A Journal of Medical Humanities

Anatomica: The exquisite and unsettling art of human anatomy

Arpan K. Banerjee
Solihull, United Kingdom

Cover of Anatomica: The Exquisite and Unsettling Art of Human Anatomy by Joanna Ebenstein.

The first known anatomy book was written around 300 BC by Diocles, a Greek philosopher and physician who based his work on animal dissections. Andreas Vesalius’ De Humani corpori Fabrica from 1543 was the first major work based on dissections of human cadavers. It dispelled many myths and challenged the supremacy of Galenic teachings, which had survived unchallenged for hundreds of years.

Over centuries, the study of anatomy became an important part of doctors’ training. Anatomy lecture theaters proliferated, beginning in Padua in 1594, and more texts were produced, including Henry Gray’s 1858 Anatomy: Descriptive and Surgical, Anatomy of the Human Body, known today simply as Gray’s Anatomy.

Joanna Ebenstein, the author of Anatomica, is an independent scholar, curator, and photographer with an interest in morbid anatomy. This unusual book contains anatomical images and illustrations that include corpses, dissections, and écorches (flayed figures with the skin removed, considered to be works of art in the seventeenth and eighteenth centuries). The images span several centuries, derive from a variety of sources, and are well-annotated.
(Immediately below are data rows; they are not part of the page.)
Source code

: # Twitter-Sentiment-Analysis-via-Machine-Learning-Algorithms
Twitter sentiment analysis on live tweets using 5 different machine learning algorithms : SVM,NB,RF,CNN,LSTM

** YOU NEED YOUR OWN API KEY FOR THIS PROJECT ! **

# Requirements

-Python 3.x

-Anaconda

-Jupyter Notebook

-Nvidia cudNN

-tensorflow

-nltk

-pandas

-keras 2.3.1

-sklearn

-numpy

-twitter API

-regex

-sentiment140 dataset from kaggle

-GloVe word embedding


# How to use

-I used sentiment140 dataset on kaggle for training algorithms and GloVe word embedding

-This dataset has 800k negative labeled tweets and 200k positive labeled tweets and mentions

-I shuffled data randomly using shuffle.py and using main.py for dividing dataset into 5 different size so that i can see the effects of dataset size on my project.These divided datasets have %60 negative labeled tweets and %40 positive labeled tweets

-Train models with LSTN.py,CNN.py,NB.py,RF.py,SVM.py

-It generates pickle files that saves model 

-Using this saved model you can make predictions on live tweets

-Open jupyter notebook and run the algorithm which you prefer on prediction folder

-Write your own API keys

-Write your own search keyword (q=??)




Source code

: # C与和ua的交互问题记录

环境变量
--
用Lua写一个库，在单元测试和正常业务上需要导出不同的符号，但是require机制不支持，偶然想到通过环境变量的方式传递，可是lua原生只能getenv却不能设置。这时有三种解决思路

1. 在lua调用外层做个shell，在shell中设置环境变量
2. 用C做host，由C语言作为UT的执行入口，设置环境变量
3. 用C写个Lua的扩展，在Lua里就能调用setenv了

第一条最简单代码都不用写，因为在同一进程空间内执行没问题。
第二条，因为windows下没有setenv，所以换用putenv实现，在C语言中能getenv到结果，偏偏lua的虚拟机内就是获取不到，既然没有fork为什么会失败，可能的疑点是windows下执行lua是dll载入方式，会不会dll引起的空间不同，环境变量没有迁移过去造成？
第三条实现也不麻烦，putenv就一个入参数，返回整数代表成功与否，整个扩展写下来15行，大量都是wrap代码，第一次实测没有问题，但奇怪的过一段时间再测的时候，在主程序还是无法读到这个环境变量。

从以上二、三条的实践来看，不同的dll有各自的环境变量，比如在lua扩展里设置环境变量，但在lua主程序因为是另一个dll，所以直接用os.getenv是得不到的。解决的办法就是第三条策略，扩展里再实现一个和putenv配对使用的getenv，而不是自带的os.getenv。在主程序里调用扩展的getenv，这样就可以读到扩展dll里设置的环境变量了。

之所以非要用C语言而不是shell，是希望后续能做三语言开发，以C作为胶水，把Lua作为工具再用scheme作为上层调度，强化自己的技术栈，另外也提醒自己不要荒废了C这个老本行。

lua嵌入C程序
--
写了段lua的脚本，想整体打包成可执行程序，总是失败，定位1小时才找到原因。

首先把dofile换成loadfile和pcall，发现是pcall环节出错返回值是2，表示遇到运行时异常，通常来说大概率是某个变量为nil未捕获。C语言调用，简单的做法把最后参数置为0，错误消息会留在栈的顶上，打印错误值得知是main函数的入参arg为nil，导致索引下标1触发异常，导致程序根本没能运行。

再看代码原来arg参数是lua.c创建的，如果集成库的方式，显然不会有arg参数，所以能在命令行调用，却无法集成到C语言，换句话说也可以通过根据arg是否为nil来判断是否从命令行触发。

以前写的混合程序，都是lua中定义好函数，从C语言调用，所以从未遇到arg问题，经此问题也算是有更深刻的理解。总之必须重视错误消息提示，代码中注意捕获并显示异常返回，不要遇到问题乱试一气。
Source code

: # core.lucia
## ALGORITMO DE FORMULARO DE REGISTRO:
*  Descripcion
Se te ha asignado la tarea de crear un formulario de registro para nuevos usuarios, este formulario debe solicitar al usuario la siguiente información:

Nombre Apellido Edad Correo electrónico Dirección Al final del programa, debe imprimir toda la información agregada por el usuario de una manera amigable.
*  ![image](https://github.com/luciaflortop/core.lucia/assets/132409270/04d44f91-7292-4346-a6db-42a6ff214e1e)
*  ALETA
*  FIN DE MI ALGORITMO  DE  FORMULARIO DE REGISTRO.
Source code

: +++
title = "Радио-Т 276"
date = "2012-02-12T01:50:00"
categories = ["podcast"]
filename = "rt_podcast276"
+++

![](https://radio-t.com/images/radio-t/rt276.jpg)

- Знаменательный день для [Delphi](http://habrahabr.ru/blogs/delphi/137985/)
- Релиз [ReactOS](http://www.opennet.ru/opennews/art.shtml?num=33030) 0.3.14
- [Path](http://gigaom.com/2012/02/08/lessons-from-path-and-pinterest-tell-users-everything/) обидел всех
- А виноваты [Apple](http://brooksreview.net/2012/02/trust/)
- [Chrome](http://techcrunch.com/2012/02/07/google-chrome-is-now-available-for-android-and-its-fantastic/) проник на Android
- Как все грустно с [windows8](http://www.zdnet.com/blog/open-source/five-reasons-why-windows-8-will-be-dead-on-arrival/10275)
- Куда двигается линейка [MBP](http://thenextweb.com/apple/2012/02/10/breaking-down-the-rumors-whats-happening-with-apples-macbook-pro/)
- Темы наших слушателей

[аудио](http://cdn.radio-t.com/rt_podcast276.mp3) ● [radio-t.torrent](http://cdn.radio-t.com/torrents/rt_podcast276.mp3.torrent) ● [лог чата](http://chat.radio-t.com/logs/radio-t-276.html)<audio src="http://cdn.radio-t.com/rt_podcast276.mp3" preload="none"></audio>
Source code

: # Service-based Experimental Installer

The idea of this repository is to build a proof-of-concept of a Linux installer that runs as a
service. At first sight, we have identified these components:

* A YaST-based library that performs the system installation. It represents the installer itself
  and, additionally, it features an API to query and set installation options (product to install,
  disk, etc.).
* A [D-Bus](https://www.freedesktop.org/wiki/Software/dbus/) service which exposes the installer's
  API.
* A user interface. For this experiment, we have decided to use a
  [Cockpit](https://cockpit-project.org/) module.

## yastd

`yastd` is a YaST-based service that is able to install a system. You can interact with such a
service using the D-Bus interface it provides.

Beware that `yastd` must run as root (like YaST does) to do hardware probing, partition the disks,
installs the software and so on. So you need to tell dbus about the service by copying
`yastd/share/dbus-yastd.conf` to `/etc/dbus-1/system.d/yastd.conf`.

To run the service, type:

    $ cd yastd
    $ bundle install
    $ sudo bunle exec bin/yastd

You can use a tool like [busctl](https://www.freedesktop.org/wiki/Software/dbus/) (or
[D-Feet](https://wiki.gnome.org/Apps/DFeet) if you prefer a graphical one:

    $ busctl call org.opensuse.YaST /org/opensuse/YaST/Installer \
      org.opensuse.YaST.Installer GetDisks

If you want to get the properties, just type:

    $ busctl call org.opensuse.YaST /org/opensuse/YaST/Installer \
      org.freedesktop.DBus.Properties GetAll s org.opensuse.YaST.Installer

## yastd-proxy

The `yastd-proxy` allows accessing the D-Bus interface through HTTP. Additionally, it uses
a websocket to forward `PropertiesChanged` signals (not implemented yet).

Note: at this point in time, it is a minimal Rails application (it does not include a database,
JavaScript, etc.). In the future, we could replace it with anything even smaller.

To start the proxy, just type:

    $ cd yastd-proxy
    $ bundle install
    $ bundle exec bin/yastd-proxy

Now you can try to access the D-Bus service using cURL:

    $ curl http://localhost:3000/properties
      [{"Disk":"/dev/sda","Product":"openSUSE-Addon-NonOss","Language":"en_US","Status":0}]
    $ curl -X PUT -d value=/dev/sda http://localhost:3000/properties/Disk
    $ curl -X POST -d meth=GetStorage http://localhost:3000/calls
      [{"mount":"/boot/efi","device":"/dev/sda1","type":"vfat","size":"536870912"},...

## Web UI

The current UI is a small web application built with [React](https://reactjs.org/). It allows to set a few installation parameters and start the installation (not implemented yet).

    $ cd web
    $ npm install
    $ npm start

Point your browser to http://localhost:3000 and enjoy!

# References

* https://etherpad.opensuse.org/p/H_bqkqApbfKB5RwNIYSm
Woodcuts and watercolor images of beautifully performed dissections highlight the remarkable skills of artists from yesteryear, and the illustrations, engravings, lithographs, and other art forms from Europe and Asia emphasize the international interest in anatomy.

Individual book sections focus on the full body, the dissected body, and specific anatomical systems. The author shares her extensive research in succinct summaries of the origins of these magnificent studies. The timeline at the beginning of the book is particularly useful to understand and contextualize major advances in the study of anatomy over the centuries.
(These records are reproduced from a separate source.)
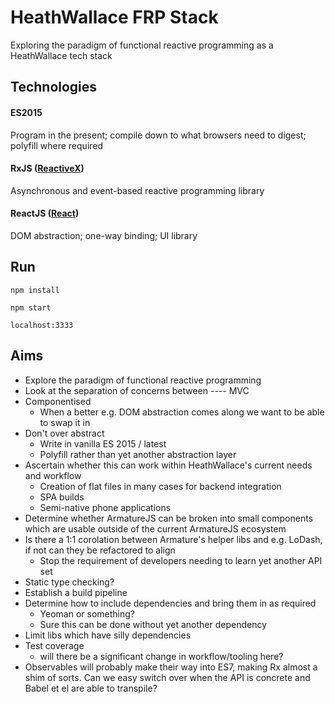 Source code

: # HeathWallace FRP Stack
Exploring the paradigm of functional reactive programming as a HeathWallace tech stack

## Technologies
#### ES2015
Program in the present; compile down to what browsers need to digest; polyfill where required

#### RxJS ([ReactiveX](http://reactivex.io/))
Asynchronous and event-based reactive programming library

#### ReactJS ([React](https://facebook.github.io/react/))
DOM abstraction; one-way binding; UI library


## Run

` npm install `

` npm start `

` localhost:3333 `

## Aims

- Explore the paradigm of functional reactive programming
- Look at the separation of concerns between ---- MVC
- Componentised
  - When a better e.g. DOM abstraction comes along we want to be able to swap it in
- Don't over abstract
  - Write in vanilla ES 2015 / latest
  - Polyfill rather than yet another abstraction layer
- Ascertain whether this can work within HeathWallace's current needs and workflow
  - Creation of flat files in many cases for backend integration
  - SPA builds
  - Semi-native phone applications
- Determine whether ArmatureJS can be broken into small components which are usable outside of the current ArmatureJS ecosystem
- Is there a 1:1 corolation between Armature's helper libs and e.g. LoDash, if not can they be refactored to align
  - Stop the requirement of developers needing to learn yet another API set
- Static type checking?
- Establish a build pipeline
- Determine how to include dependencies and bring them in as required
  - Yeoman or something?
  - Sure this can be done without yet another dependency
- Limit libs which have silly dependencies
- Test coverage
  - will there be a significant change in workflow/tooling here?
- Observables will probably make their way into ES7, making Rx almost a shim of sorts. Can we easy switch over when the API is concrete and Babel et el are able to transpile?

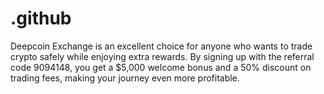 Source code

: # .github
Deepcoin Exchange is an excellent choice for anyone who wants to trade crypto safely while enjoying extra rewards. By signing up with the referral code 9094148, you get a $5,000 welcome bonus and a 50% discount on trading fees, making your journey even more profitable.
Fascination with anatomy and the production of anatomical images is not new. Artists have illustrated medical texts for centuries with remarkable skill. Entire museums are dedicated to the topic, such as the Josephinum Medical Museum in Vienna, where wax models of dissections made in Florence in the 1780’s are displayed for the public. German anatomist Gunther Von Hagens, inventor of the plastination technique, has toured the world with his Body Worlds exhibit, a collection of dissected bodies that has been popular as well as controversial. Anatomica adds to our knowledge and fascination with this topic by combining superb, high-quality images with an exploration of the cultural interface between human anatomy, death, and depiction of the dissected body as an art form.
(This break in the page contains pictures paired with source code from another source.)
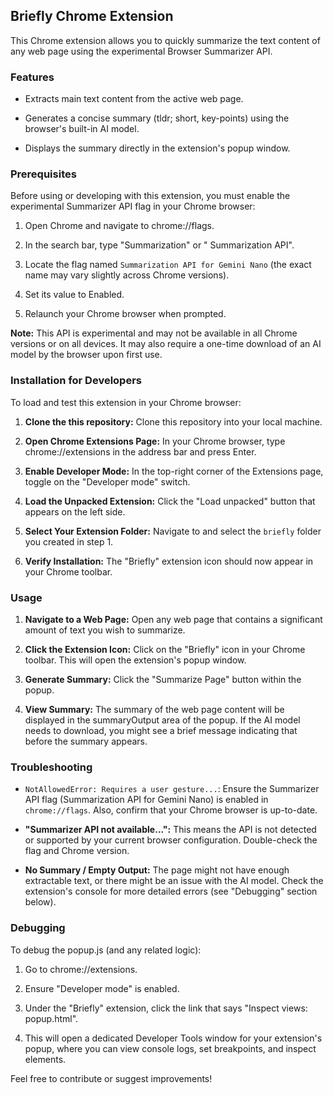 ## Briefly Chrome Extension
This Chrome extension allows you to quickly summarize the text content of any web page using the experimental Browser Summarizer API.

### Features
- Extracts main text content from the active web page.

- Generates a concise summary (tldr; short, key-points) using the browser's built-in AI model.

- Displays the summary directly in the extension's popup window.

### Prerequisites
Before using or developing with this extension, you must enable the experimental Summarizer API flag in your Chrome browser:

1. Open Chrome and navigate to chrome://flags.

2. In the search bar, type "Summarization" or " Summarization API".

3. Locate the flag named `Summarization API for Gemini Nano` (the exact name may vary slightly across Chrome versions).

4. Set its value to Enabled.

5. Relaunch your Chrome browser when prompted.

**Note:** This API is experimental and may not be available in all Chrome versions or on all devices. It may also require a one-time download of an AI model by the browser upon first use.

### Installation for Developers
To load and test this extension in your Chrome browser:

1. **Clone the this repository:** Clone this repository into your local machine.

2. **Open Chrome Extensions Page:**
In your Chrome browser, type chrome://extensions in the address bar and press Enter.

3. **Enable Developer Mode:**
In the top-right corner of the Extensions page, toggle on the "Developer mode" switch.

4. **Load the Unpacked Extension:**
Click the "Load unpacked" button that appears on the left side.

5. **Select Your Extension Folder:**
Navigate to and select the `briefly` folder you created in step 1.

6. **Verify Installation:**
The "Briefly" extension icon should now appear in your Chrome toolbar.

### Usage
1. **Navigate to a Web Page:**
Open any web page that contains a significant amount of text you wish to summarize.

2. **Click the Extension Icon:**
Click on the "Briefly" icon in your Chrome toolbar. This will open the extension's popup window.

3. **Generate Summary:**
Click the "Summarize Page" button within the popup.

4. **View Summary:**
The summary of the web page content will be displayed in the summaryOutput area of the popup. If the AI model needs to download, you might see a brief message indicating that before the summary appears.

### Troubleshooting
- `NotAllowedError: Requires a user gesture...`: Ensure the Summarizer API flag (Summarization API for Gemini Nano) is enabled in `chrome://flags`. Also, confirm that your Chrome browser is up-to-date.

- **"Summarizer API not available...":** This means the API is not detected or supported by your current browser configuration. Double-check the flag and Chrome version.

- **No Summary / Empty Output:** The page might not have enough extractable text, or there might be an issue with the AI model. Check the extension's console for more detailed errors (see "Debugging" section below).

### Debugging
To debug the popup.js (and any related logic):

1. Go to chrome://extensions.

2. Ensure "Developer mode" is enabled.

3. Under the "Briefly" extension, click the link that says "Inspect views: popup.html".

4. This will open a dedicated Developer Tools window for your extension's popup, where you can view console logs, set breakpoints, and inspect elements.

Feel free to contribute or suggest improvements! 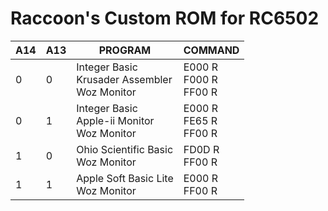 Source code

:# Raccoon's Custom ROM for RC6502

|A14|A13|PROGRAM|COMMAND|
|-|-|-|-|
|0|0|Integer Basic<br>Krusader Assembler<br>Woz Monitor|E000 R<br>F000 R<br>FF00 R|
|0|1|Integer Basic<br>Apple-ii Monitor<br>Woz Monitor|E000 R<br>FE65 R<br>FF00 R|
|1|0|Ohio Scientific Basic<br>Woz Monitor|FD0D R<br>FF00 R|
|1|1|Apple Soft Basic Lite<br>Woz Monitor|E000 R<br>FF00 R|
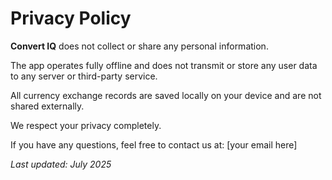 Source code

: # Privacy Policy

**Convert IQ** does not collect or share any personal information.

The app operates fully offline and does not transmit or store any user data to any server or third-party service.

All currency exchange records are saved locally on your device and are not shared externally.

We respect your privacy completely.

If you have any questions, feel free to contact us at: [your email here]

_Last updated: July 2025_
Anatomica: The Exquisite and Unsettling Art of Human Anatomy
Joanna Ebenstein
Lawrence King Publishing, 2020
ISBN 9781786275714


ARPAN K. BANERJEEMBBS (LOND), FRCP, FRCR, FBIR, qualified in medicine at St. Thomas’s Hospital Medical School, London. He was a consultant radiologist in Birmingham from 1995–2019. He served on the scientific committee of the Royal College of Radiologists 2012–2016. He was Chairman of the British Society for the History of Radiology from 2012–2017. He is Treasurer of ISHRAD and adviser to Radiopaedia. He is the author/co-author of numerous papers and articles on a variety of clinical medical, radiological, and medical historical topics and seven books, including Classic Papers in Modern Diagnostic Radiology (2005) and The History of Radiology (OUP 2013).